La mediocridad en la clase política se
percibe como un lastre que limita las potencialidades de un país que se ha
modernizado en todos sus ámbitos. Son muchas las voces que señalan que,
efectivamente, debería incorporar las virtudes y buen hacer de otros
colectivos. El enorme embrollo que acompaña la conformación de una mayoría
parlamentaria, alimenta la sensación de que la política se ha convertido en un
reducto de mediocres. Desde hace años, los ciudadanos españoles perciben a los
partidos políticos como uno de los mayores problemas. El desafecto ciudadano es
ya una realidad extraordinaria. Me pregunto hasta qué punto puede resultar
cierto que, en una sociedad abierta, un colectivo como el político, se
convierta en una especie de isla de mediocridad, rodeada de otros espacios en
los que luce la excelencia.
A la política deben llegar los más
preparados porque de sus decisiones o de la redacción de las leyes, dependemos
el resto de ciudadanos. Si hoy tuviéramos que plasmar el curriculum de la
mayoría de los miembros del Gobierno y muchos de los políticos, nos sobraría la
mitad de una cuartilla y nos limitaríamos a una licenciatura en lo que fuere,
un doctorado a cualquier precio, unos estudios universitarios no finalizados o
no iniciados, y en algunos casos ni siquiera el bachiller. Ser político hoy se ha convertido en una una carrera de avispados. Hoy la
democracia está en crisis, esa democracia que siempre se consideró como la
participación del pueblo en las tareas del estado; no es la democracia que
pretendían Platón y Aristóteles que debería ser el gobierno de los mejores. Hoy
fabricamos en tiempo récord un líder y lo lanzamos a la plaza y a la calle, lo
llevamos a la televisión, a la prensa y, en poco tiempo, sacamos del anonimato
a alguien y lo hacemos famoso y atractivo como se puede “lanzar” una canción o
un intérprete.
Hoy día, en España, no hay una cultura
democrática, nos dejamos llevar por impulsos y nos dejamos arrastrar aún por la
historia, por una guerra civil, creando nuevos hooligans, herederos de un
fanatismo que hay que votar a determinado partido político sí o sí, aunque sus
dirigentes sean unos inútiles. No somos críticos y aún estamos mediatizados por
acontecimientos, revanchas, odios y venganzas. En este país se está más
pensando en un gobierno que nos de subvenciones y que nos dé una renta para
vivir. No estamos pensando en prepararnos para afrontar el reto de un trabajo,
no. Hay una inmensa mayoría de ciudadanos que sólo están pensando en vivir sin
trabajar. No pensamos en el bienestar o en el futuro del país, estando buscando
el bienestar propio sin esfuerzo y sin trabajo.

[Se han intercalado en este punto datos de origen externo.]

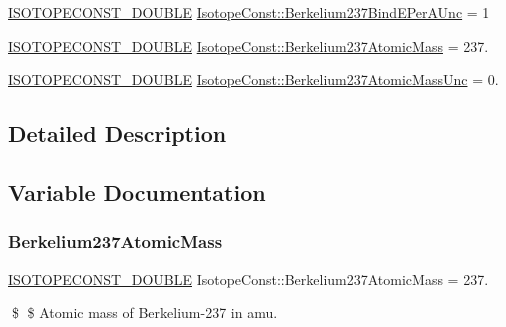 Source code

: \begin{DoxyCompactItemize}
\mbox{\hyperlink{group___isotope_const-_macros_ga8f45a7272ce02c0b4c65c44636ed719a}{I\+S\+O\+T\+O\+P\+E\+C\+O\+N\+S\+T\+\_\+\+D\+O\+U\+B\+LE}} \mbox{\hyperlink{group___isotope_const-_berkelium-_bk237_ga5ef39222d4a4b0b581ccd624ea06e32a}{Isotope\+Const\+::\+Berkelium237\+Bind\+E\+Per\+A\+Unc}} = 1
\item 
\mbox{\hyperlink{group___isotope_const-_macros_ga8f45a7272ce02c0b4c65c44636ed719a}{I\+S\+O\+T\+O\+P\+E\+C\+O\+N\+S\+T\+\_\+\+D\+O\+U\+B\+LE}} \mbox{\hyperlink{group___isotope_const-_berkelium-_bk237_gabf83e240309f0aab4899fb7a36ca5ffe}{Isotope\+Const\+::\+Berkelium237\+Atomic\+Mass}} = 237.
\item 
\mbox{\hyperlink{group___isotope_const-_macros_ga8f45a7272ce02c0b4c65c44636ed719a}{I\+S\+O\+T\+O\+P\+E\+C\+O\+N\+S\+T\+\_\+\+D\+O\+U\+B\+LE}} \mbox{\hyperlink{group___isotope_const-_berkelium-_bk237_ga8cd09a5243ab8bb2003865b2079b82f1}{Isotope\+Const\+::\+Berkelium237\+Atomic\+Mass\+Unc}} = 0.
\end{DoxyCompactItemize}


\subsection{Detailed Description}


\subsection{Variable Documentation}
\mbox{\label{group___isotope_const-_berkelium-_bk237_gabf83e240309f0aab4899fb7a36ca5ffe}} 
\subsubsection{\texorpdfstring{Berkelium237\+Atomic\+Mass}{Berkelium237AtomicMass}}
{\footnotesize\ttfamily \mbox{\hyperlink{group___isotope_const-_macros_ga8f45a7272ce02c0b4c65c44636ed719a}{I\+S\+O\+T\+O\+P\+E\+C\+O\+N\+S\+T\+\_\+\+D\+O\+U\+B\+LE}} Isotope\+Const\+::\+Berkelium237\+Atomic\+Mass = 237.}

\$ \$ Atomic mass of Berkelium-\/237 in amu. \mbox{\label{group___isotope_const-_berkelium-_bk237_ga8cd09a5243ab8bb2003865b2079b82f1}} 
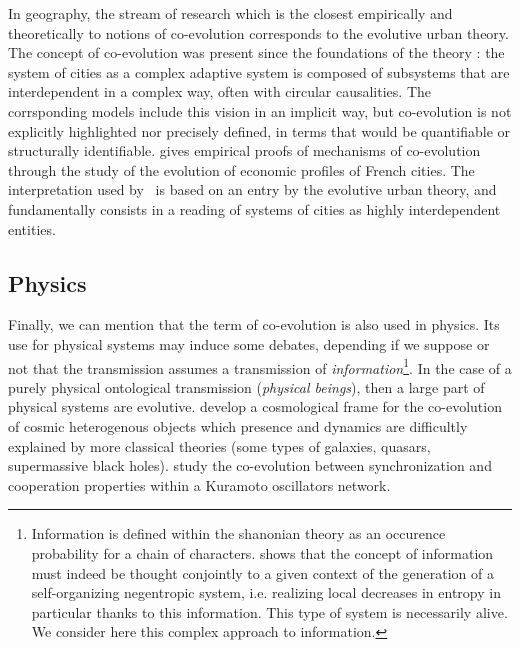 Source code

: \documentclass[letterpaper]{article}
\begin{document}
In geography, the stream of research which is the closest empirically and theoretically to notions of co-evolution corresponds to the evolutive urban theory. The concept of co-evolution was present since the foundations of the theory \citep{pumain1997pour}: the system of cities as a complex adaptive system is composed of subsystems that are interdependent in a complex way, often with circular causalities. The corrsponding models include this vision in an implicit way, but co-evolution is not explicitly highlighted nor precisely defined, in terms that would be quantifiable or structurally identifiable. \cite{paulus2004coevolution} gives empirical proofs of mechanisms of co-evolution through the study of the evolution of economic profiles of French cities. The interpretation used by~\cite{schmitt2014modelisation} is based on an entry by the evolutive urban theory, and fundamentally consists in a reading of systems of cities as highly interdependent entities.



\subsection{Physics}

Finally, we can mention that the term of co-evolution is also used in physics. Its use for physical systems may induce some debates, depending if we suppose or not that the transmission assumes a transmission of \emph{information}\footnote{Information is defined within the shanonian theory as an occurence probability for a chain of characters. \cite{morin1976methode} shows that the concept of information must indeed be thought conjointly to a given context of the generation of a self-organizing negentropic system, i.e. realizing local decreases in entropy in particular thanks to this information. This type of system is necessarily alive. We consider here this complex approach to information.}. In the case of a purely physical ontological transmission (\emph{physical beings}), then a large part of physical systems are evolutive. \cite{hopkins2008cosmological} develop a cosmological frame for the co-evolution of cosmic heterogenous objects which presence and dynamics are difficultly explained by more classical theories (some types of galaxies, quasars, supermassive black holes). \cite{antonioni2017coevolution} study the co-evolution between synchronization and cooperation properties within a Kuramoto oscillators network.
\end{document}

El político mediocre promociona e
impulsa este sistema. Se acaba de reformar la ley sobre los delitos de
sedición, malversación y de bienestar animal que han supuesto un encendido
debate y han resultado ser de una constante polémica. Permanecer en el poder,
lo perdona todo. El Estado es tan grueso y seboso, que no puede financiarse sin
esquilmar a ciudadanos y empresas y sin endeudarse de manera suicida. Más de
600.000 políticos viven, directa e indirectamente, de los presupuestos públicos
y cientos de instituciones que dedican más de la mitad de sus presupuestos, a
pagar las abultadas nóminas.
La clase política española, tanto la
derecha como la izquierda, y los nacionalismos parásitos y chantajistas que les
venden sus votos para gobernar, se han convertido en centros de colocaciones y
dispensadores de lujos y privilegios, todo pagado por el contribuyente que,
comparativamente, es el más expoliado de Europa, y uno de los más esquilmados
del planeta. Una de las mayores pruebas de mediocridad es no acertar a
reconocer los errores propios ni la superioridad de otros, dando paso a la
soberbia y la falta de humildad. Lo que importa es el poder, sin más.